Honestly, I hardly knew my grandpa (mom’s side). Either he was not around most of while I was growing up, or we were not around when he was growing old. I’m not sure how that happened or why, but it’s too bad. He always seemed neat when we did see him, but I don’t know. I never really knew any of my grandparents actually, which I will always regret, because it means I lack a certain sense of history and legacy, and I can definitely feel its absence.
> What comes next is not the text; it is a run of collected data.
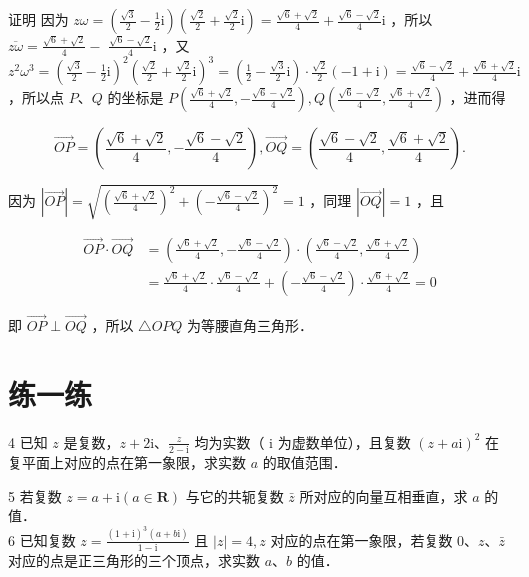 \documentclass[10pt]{article}
\begin{document}
证明 因为 \(z \omega=\left(\frac{\sqrt{3}}{2}-\frac{1}{2} \mathrm{i}\right)\left(\frac{\sqrt{2}}{2}+\frac{\sqrt{2}}{2} \mathrm{i}\right)=\frac{\sqrt{6}+\sqrt{2}}{4}+\frac{\sqrt{6}-\sqrt{2}}{4} \mathrm{i}\) ，所以 \(\overline{z \omega}=\frac{\sqrt{6}+\sqrt{2}}{4}-\) \(\frac{\sqrt{6}-\sqrt{2}}{4} \mathrm{i}\) ，又 \(z^{2} \omega^{3}=\left(\frac{\sqrt{3}}{2}-\frac{1}{2} \mathrm{i}\right)^{2}\left(\frac{\sqrt{2}}{2}+\frac{\sqrt{2}}{2} \mathrm{i}\right)^{3}=\left(\frac{1}{2}-\frac{\sqrt{3}}{2} \mathrm{i}\right) \cdot \frac{\sqrt{2}}{2}(-1+\mathrm{i})=\frac{\sqrt{6}-\sqrt{2}}{4}+\frac{\sqrt{6}+\sqrt{2}}{4} \mathrm{i}\) ，所以点 \(P 、 Q\) 的坐标是 \(P\left(\frac{\sqrt{6}+\sqrt{2}}{4},-\frac{\sqrt{6}-\sqrt{2}}{4}\right), Q\left(\frac{\sqrt{6}-\sqrt{2}}{4}, \frac{\sqrt{6}+\sqrt{2}}{4}\right)\) ，进而得

\[
\overrightarrow{O P}=\left(\frac{\sqrt{6}+\sqrt{2}}{4},-\frac{\sqrt{6}-\sqrt{2}}{4}\right), \overrightarrow{O Q}=\left(\frac{\sqrt{6}-\sqrt{2}}{4}, \frac{\sqrt{6}+\sqrt{2}}{4}\right) .
\]

因为 \(|\overrightarrow{O P}|=\sqrt{\left(\frac{\sqrt{6}+\sqrt{2}}{4}\right)^{2}+\left(-\frac{\sqrt{6}-\sqrt{2}}{4}\right)^{2}}=1\) ，同理 \(|\overrightarrow{O Q}|=1\) ，且

\[
\begin{aligned}
\overrightarrow{O P} \cdot \overrightarrow{O Q} & =\left(\frac{\sqrt{6}+\sqrt{2}}{4},-\frac{\sqrt{6}-\sqrt{2}}{4}\right) \cdot\left(\frac{\sqrt{6}-\sqrt{2}}{4}, \frac{\sqrt{6}+\sqrt{2}}{4}\right) \\
& =\frac{\sqrt{6}+\sqrt{2}}{4} \cdot \frac{\sqrt{6}-\sqrt{2}}{4}+\left(-\frac{\sqrt{6}-\sqrt{2}}{4}\right) \cdot \frac{\sqrt{6}+\sqrt{2}}{4}=0
\end{aligned}
\]

即 \(\overrightarrow{O P} \perp \overrightarrow{O Q}\) ，所以 \(\triangle O P Q\) 为等腰直角三角形．

\section*{练一练}
4 已知 \(z\) 是复数，\(z+2 \mathrm{i} 、 \frac{z}{2-\mathrm{i}}\) 均为实数（ i 为虚数单位），且复数 \((z+a \mathrm{i})^{2}\) 在复平面上对应的点在第一象限，求实数 \(a\) 的取值范围．

5 若复数 \(z=a+\mathrm{i}(a \in \mathbf{R})\) 与它的共轭复数 \(\bar{z}\) 所对应的向量互相垂直，求 \(a\) 的值．\\
6 已知复数 \(z=\frac{(1+\mathrm{i})^{3}(a+b \mathrm{i})}{1-\mathrm{i}}\) 且 \(|z|=4, z\) 对应的点在第一象限，若复数 \(0 、 z 、 \bar{z}\) 对应的点是正三角形的三个顶点，求实数 \(a 、 b\) 的值．
\end{document}
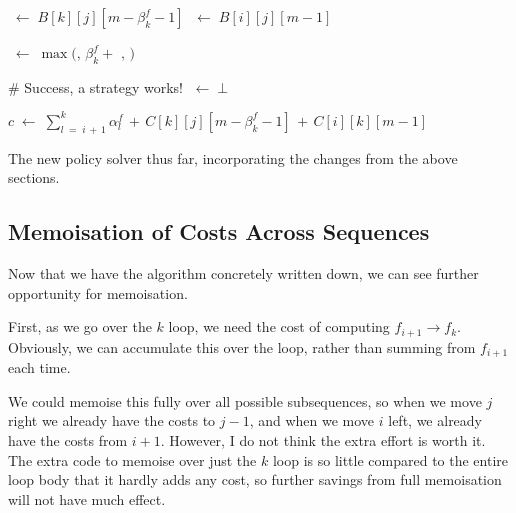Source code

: \begin{algorithm}[htbp]
{{{{                    \PeakR \(\;\leftarrow\; B[k][j][m-\beta^f_k-1]\)\;
                    \PeakL \(\;\leftarrow\; B[i][j][m-1]\)\;
                    \BlankLine

                    \BlankLine

                    \Peak \(\;\leftarrow\; \max( \)\PeakFs\(,\, \beta^f_k + \) \PeakR\(,\,\)\PeakL\( ) \)\;
                    \BlankLine

                    \BlankLine

                    \# Success, a strategy works!\;
                    \Failed\(\;\leftarrow\; \bot\)\;
                    \BlankLine

                    \(c \;\leftarrow\; \sum_{l\;=\;i\,+\,1}^k \alpha^f_l \,+\, C[k][j][m-\beta^f_k-1] \,+\, C[i][k][m-1]\)\;
                    \BlankLine

                }
            }
        }
    }
    
    \caption{The new policy solver thus far, incorporating the changes from the above sections.}
    \label{alg:3-policy-solver-intermediate}
\end{algorithm}

\subsection{Memoisation of Costs Across Sequences}
Now that we have the algorithm concretely written down, we can see further opportunity for memoisation.

First, as we go over the \(k\) loop, we need the cost of computing \(f_{i+1}\rightarrow f_k\).
Obviously, we can accumulate this over the loop, rather than summing from \(f_{i+1}\) each time.

We could memoise this fully over all possible subsequences, so when we move \(j\) right we already have the costs to \(j-1\), and when we move \(i\) left, we already have the costs from \(i+1\).
However, I do not think the extra effort is worth it.
The extra code to memoise over just the \(k\) loop is so little compared to the entire loop body that it hardly adds any cost, so further savings from full memoisation will not have much effect.

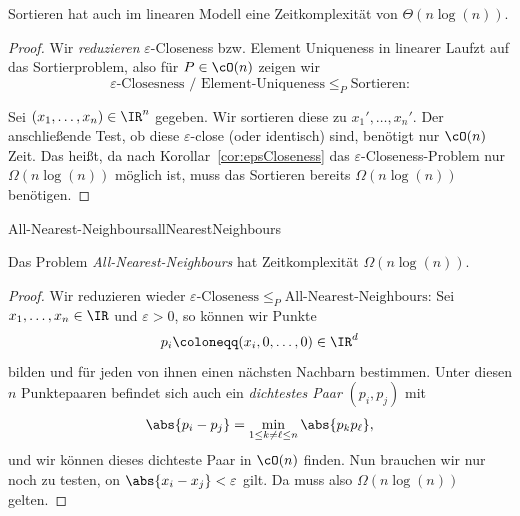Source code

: \documentclass[language=ngerman,algolist,acrolist]{TemplateLecture}
\begin{document}
\begin{cor}
    Sortieren hat auch im linearen Modell eine Zeitkomplexität von $\Theta(n \log(n))$.
\end{cor}
\begin{proof}
    Wir \emph{reduzieren} $\varepsilon$-Closeness bzw. Element Uniqueness in linearer Laufzt auf das Sortierproblem, also für $P \in \cO(n)$ zeigen wir 
    \begin{equation*}
        \text{$\varepsilon$-Closesness / Element-Uniqueness} \leq_P \text{Sortieren:}
    \end{equation*}

    Sei $(x_1, \ldots, x_n) \in \IR^n$ gegeben. Wir sortieren diese zu $x_1', \ldots, x_n'$. Der anschließende Test, ob diese $\varepsilon$-close (oder identisch) sind, benötigt nur $\cO(n)$ Zeit. Das heißt, da nach Korollar~\ref{cor:epsCloseness} das $\varepsilon$-Closeness-Problem nur $\Omega(n \log(n))$ möglich ist, muss das Sortieren bereits $\Omega(n \log(n))$ benötigen.
\end{proof}

\begin{prob}{All-Nearest-Neighbours}{allNearestNeighbours}
\end{prob}

\begin{cor}
    Das Problem \emph{All-Nearest-Neighbours} hat Zeitkomplexität $\Omega(n \log(n))$.
\end{cor}

\begin{proof}
    Wir reduzieren wieder $\varepsilon\text{-Closeness} \leq_P \text{All-Nearest-Neighbours}$: Sei $x_1, \ldots, x_n \in \IR$ und $\varepsilon > 0$, so können wir Punkte 
    \begin{equation*}
        p_i \coloneqq (x_i, 0, \ldots, 0) \in \IR^d
    \end{equation*}
    bilden und für jeden von ihnen einen nächsten Nachbarn bestimmen. Unter diesen $n$ Punktepaaren befindet sich auch ein \emph{dichtestes Paar} $(p_i, p_j)$ mit
    \begin{equation*}
        \abs{p_i - p_j} = \min_{1 \leq k \neq \ell \leq n} \abs{p_k p_\ell},
    \end{equation*} 
    und wir können dieses dichteste Paar in $\cO(n)$ finden. Nun brauchen wir nur noch zu testen, on $\abs{x_i - x_j} < \varepsilon$ gilt. Da muss also $\Omega(n \log(n))$ gelten.
\end{proof}
\end{document}
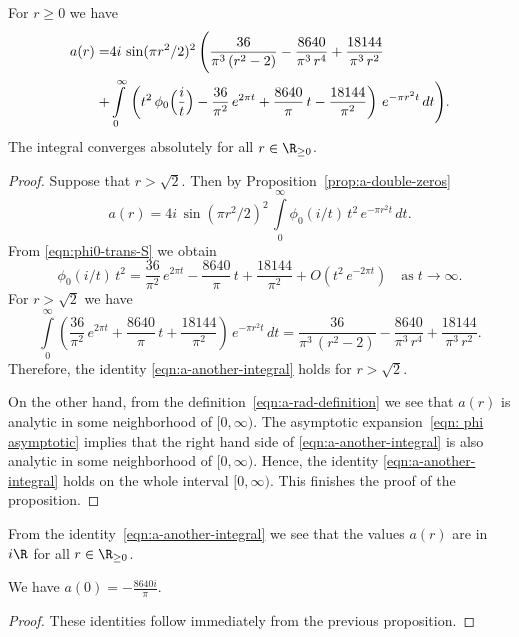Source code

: \begin{proposition}\label{prop:a-another-integral}\leanok
For $r\geq0$ we have
\begin{align}\label{eqn:a-another-integral}a(r)=&4i\,\sin(\pi r^2/2)^2\,\Bigg(\frac{36}{\pi^3\,(r^2-2)}-\frac{8640}{\pi^3\,r^4}+\frac{18144}{\pi^3\,r^2}\\ +&\int\limits_0^\infty\,\left(t^2\,\phi_0\Big(\frac{i}{t}\Big)-\frac{36}{\pi^2}\,e^{2\pi t}+\frac{8640}{\pi}\,t-\frac{18144}{\pi^2}\right)\,e^{-\pi r^2 t}\,dt \Bigg) .\notag\end{align}
The integral converges absolutely for all $r\in\R_{\geq 0}$.
\end{proposition}
\begin{proof}\leanok
Suppose that $r>\sqrt{2}$. Then by Proposition~\ref{prop:a-double-zeros}
$$a(r)=4i\,\sin(\pi r^2/2)^2\,\int\limits_{0}^{\infty}\phi_0(i/t)\,t^2\,e^{-\pi r^2 t}\,dt. $$
From \eqref{eqn:phi0-trans-S} we obtain
\begin{equation}\label{eqn: phi asymptotic}
\phi_0(i/t)\,t^2=\frac{36}{\pi^2}\,e^{2 \pi t}-\frac{8640}{\pi}\,t+\frac{18144}{\pi^2}+O(t^2\,e^{-2\pi t})\quad\mbox{as}\;t\to\infty.
\end{equation}
For $r>\sqrt{2}$ we have
\begin{equation}
\int\limits_0^\infty \left(\frac{36}{\pi^2}\,e^{2 \pi t}+\frac{8640}{\pi}\,t+\frac{18144}{\pi^2}\right)\,e^{-\pi r^2 t}\,dt
=\frac{36}{\pi^3\,(r^2-2)}-\frac{8640}{\pi^3\,r^4}+\frac{18144}{\pi^3\,r^2}.\end{equation}
Therefore, the identity \eqref{eqn:a-another-integral} holds for $r>\sqrt{2}$.

On the other hand, from the definition~\eqref{eqn:a-rad-definition} we see that $a(r)$ is analytic in some neighborhood of $[0,\infty)$. The asymptotic expansion~\eqref{eqn: phi asymptotic} implies that the right hand side of \eqref{eqn:a-another-integral} is also analytic in some neighborhood of $[0,\infty)$. Hence, the identity \eqref{eqn:a-another-integral} holds on the whole interval $[0,\infty)$. This finishes the proof of the proposition.
\end{proof}
From the identity~\eqref{eqn:a-another-integral} we see that the values $a(r)$ are in $i\R$ for all $r\in\R_{\geq0}$.
\begin{proposition}\label{prop:a0}\leanok
We have $a(0) = -\frac{8640 i}{\pi}$.
\end{proposition}
\begin{proof}\leanok
These identities follow immediately from the previous proposition.
\end{proof}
It was strange to see him at the wakes (more than one, will come back to that). Catholics like the open casket wakes usually. He was dressed in his deacon garment. Uh, a deacon basically is just below rank of a priest. He is allowed to marry, and allowed to perform certain aspects of the Mass and Sacraments, but not all (I’ll find out more about that sometime). He became a deacon after his wife Claire died in 1975. Being born in 1980, I never met her at all. She looks really awesome, based on the pictures I’ve seen of her.
Oh right, so the embalming made him look strange. The way his face was, the way his jaw rested. It seemed all wrong, based on what I remembered of him as a living breathing person.
Besides being a deacon, my grandpa worked for something like 42 years cutting cloth at a company called David Clark. Supposedly, the work he did in some form at some point involves space-suits. I don’t really know in what depth or regard though. Besides that, he served in the army in WWII in the Pacific Theatre, while they were doing some of that nasty island hopping. My sister’s husband Paul, a history buff, said that one of the islands they liberated, Tinian, later became home to the airfield that the Enola Gay took off from to drop the A-bombs on Japan.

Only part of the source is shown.